* _WORK TASK_:
Output all of the material once more, so that every line matches the original exactly.

* _RECORDS FOR THIS TASK_:
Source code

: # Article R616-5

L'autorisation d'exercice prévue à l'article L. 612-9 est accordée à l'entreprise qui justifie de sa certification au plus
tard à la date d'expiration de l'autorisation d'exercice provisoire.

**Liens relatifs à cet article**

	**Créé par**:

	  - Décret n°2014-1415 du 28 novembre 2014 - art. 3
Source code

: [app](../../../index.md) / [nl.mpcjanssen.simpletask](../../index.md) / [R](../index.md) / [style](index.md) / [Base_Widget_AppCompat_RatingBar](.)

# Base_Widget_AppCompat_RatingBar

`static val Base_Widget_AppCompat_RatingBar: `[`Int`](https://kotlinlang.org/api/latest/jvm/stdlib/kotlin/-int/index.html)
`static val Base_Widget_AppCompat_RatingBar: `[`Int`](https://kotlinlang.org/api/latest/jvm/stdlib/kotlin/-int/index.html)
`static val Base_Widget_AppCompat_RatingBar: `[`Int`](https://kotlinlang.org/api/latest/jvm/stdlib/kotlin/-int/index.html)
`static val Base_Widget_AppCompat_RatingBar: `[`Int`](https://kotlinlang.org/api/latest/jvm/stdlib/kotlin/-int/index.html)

* _YOUR RESPONSE_:
Source code

: # Article R616-5

L'autorisation d'exercice prévue à l'article L. 612-9 est accordée à l'entreprise qui justifie de sa certification au plus
tard à la date d'expiration de l'autorisation d'exercice provisoire.

**Liens relatifs à cet article**

	**Créé par**:

	  - Décret n°2014-1415 du 28 novembre 2014 - art. 3
Source code

: [app](../../../index.md) / [nl.mpcjanssen.simpletask](../../index.md) / [R](../index.md) / [style](index.md) / [Base_Widget_AppCompat_RatingBar](.)

# Base_Widget_AppCompat_RatingBar

`static val Base_Widget_AppCompat_RatingBar: `[`Int`](https://kotlinlang.org/api/latest/jvm/stdlib/kotlin/-int/index.html)
`static val Base_Widget_AppCompat_RatingBar: `[`Int`](https://kotlinlang.org/api/latest/jvm/stdlib/kotlin/-int/index.html)
`static val Base_Widget_AppCompat_RatingBar: `[`Int`](https://kotlinlang.org/api/latest/jvm/stdlib/kotlin/-int/index.html)
`static val Base_Widget_AppCompat_RatingBar: `[`Int`](https://kotlinlang.org/api/latest/jvm/stdlib/kotlin/-int/index.html)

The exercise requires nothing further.